◆ Aim of the exercise ◆
Within the records below is a range that opens at the line with "64kx8 RAM chips to" and closes at the line with "constructed requires 18". Return that range word for word, both ends included, and only that range.

Records from a dataset
▼
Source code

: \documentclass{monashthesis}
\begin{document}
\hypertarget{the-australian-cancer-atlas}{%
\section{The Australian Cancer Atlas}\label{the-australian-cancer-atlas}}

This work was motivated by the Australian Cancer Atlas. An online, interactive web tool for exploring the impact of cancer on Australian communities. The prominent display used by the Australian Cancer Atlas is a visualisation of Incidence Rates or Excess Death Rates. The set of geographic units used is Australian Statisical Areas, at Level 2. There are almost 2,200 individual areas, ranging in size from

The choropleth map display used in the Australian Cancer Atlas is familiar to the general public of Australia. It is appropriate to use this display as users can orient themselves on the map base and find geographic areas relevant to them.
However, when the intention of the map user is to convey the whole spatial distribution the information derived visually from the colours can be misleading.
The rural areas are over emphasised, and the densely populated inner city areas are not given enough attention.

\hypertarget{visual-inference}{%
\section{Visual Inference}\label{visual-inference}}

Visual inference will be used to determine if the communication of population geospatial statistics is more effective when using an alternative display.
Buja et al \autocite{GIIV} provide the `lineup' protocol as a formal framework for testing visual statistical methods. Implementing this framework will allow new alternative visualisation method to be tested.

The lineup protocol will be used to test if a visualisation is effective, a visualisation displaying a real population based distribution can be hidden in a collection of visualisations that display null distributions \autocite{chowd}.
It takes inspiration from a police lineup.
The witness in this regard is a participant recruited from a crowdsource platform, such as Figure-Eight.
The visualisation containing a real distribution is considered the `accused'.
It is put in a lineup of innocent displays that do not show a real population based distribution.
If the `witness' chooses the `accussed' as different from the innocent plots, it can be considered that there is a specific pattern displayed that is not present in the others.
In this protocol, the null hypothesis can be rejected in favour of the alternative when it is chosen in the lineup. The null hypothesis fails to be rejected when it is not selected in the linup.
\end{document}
▲
▼
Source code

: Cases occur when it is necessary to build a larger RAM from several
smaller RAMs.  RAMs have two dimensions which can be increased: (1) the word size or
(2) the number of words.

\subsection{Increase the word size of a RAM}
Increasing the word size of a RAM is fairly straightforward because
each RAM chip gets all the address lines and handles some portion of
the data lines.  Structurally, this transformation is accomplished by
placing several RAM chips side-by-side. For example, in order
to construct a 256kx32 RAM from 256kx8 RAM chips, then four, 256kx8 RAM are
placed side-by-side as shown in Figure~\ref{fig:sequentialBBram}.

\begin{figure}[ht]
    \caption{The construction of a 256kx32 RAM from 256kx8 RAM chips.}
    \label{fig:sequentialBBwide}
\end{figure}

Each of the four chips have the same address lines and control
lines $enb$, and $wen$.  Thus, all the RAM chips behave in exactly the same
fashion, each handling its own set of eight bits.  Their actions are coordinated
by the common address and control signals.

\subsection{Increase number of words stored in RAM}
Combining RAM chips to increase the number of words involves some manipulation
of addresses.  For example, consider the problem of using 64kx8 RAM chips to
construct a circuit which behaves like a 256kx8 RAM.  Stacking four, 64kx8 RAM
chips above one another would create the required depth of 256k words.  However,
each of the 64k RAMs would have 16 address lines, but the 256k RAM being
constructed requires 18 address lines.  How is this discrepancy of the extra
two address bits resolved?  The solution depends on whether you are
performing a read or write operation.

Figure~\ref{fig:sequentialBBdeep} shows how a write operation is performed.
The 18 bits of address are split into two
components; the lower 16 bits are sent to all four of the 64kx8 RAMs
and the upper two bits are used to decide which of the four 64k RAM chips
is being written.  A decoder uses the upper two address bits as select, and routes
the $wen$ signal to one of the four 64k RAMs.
▲
▼
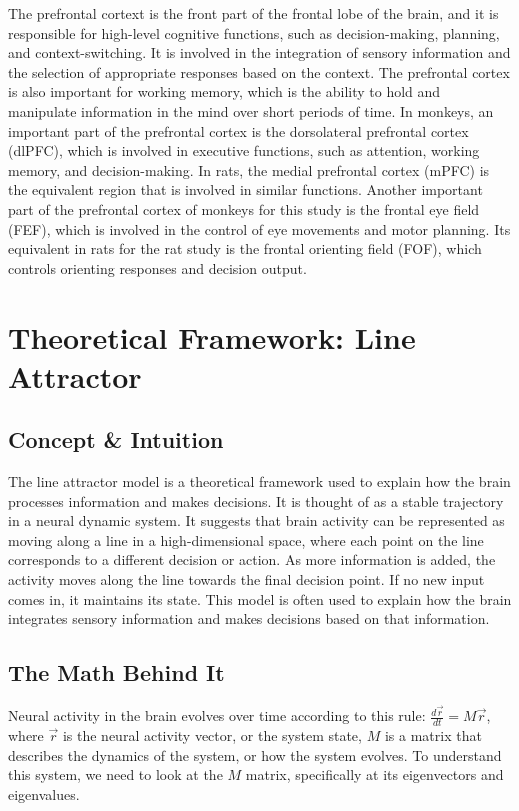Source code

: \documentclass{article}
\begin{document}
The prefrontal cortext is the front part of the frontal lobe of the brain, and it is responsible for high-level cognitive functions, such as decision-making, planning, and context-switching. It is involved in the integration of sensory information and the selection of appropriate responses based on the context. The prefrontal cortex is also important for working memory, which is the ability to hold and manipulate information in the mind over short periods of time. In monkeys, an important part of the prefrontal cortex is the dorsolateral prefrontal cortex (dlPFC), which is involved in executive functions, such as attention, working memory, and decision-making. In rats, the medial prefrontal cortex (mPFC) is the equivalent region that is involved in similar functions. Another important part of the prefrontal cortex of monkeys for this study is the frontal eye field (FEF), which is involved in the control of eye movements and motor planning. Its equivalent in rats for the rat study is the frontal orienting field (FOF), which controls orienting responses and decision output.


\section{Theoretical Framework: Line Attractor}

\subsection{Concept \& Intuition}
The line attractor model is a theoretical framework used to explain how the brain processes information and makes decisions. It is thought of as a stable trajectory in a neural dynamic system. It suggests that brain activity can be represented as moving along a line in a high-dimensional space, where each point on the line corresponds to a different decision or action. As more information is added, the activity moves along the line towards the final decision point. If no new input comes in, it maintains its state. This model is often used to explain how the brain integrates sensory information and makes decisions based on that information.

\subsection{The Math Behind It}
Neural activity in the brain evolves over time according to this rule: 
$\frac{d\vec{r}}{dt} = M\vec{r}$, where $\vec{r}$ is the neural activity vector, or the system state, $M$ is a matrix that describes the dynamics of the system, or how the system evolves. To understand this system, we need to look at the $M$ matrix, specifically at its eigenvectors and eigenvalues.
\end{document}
▲
◆ Problem solution ◆
of addresses.  For example, consider the problem of using 64kx8 RAM chips to
construct a circuit which behaves like a 256kx8 RAM.  Stacking four, 64kx8 RAM
chips above one another would create the required depth of 256k words.  However,
each of the 64k RAMs would have 16 address lines, but the 256k RAM being
constructed requires 18 address lines.  How is this discrepancy of the extra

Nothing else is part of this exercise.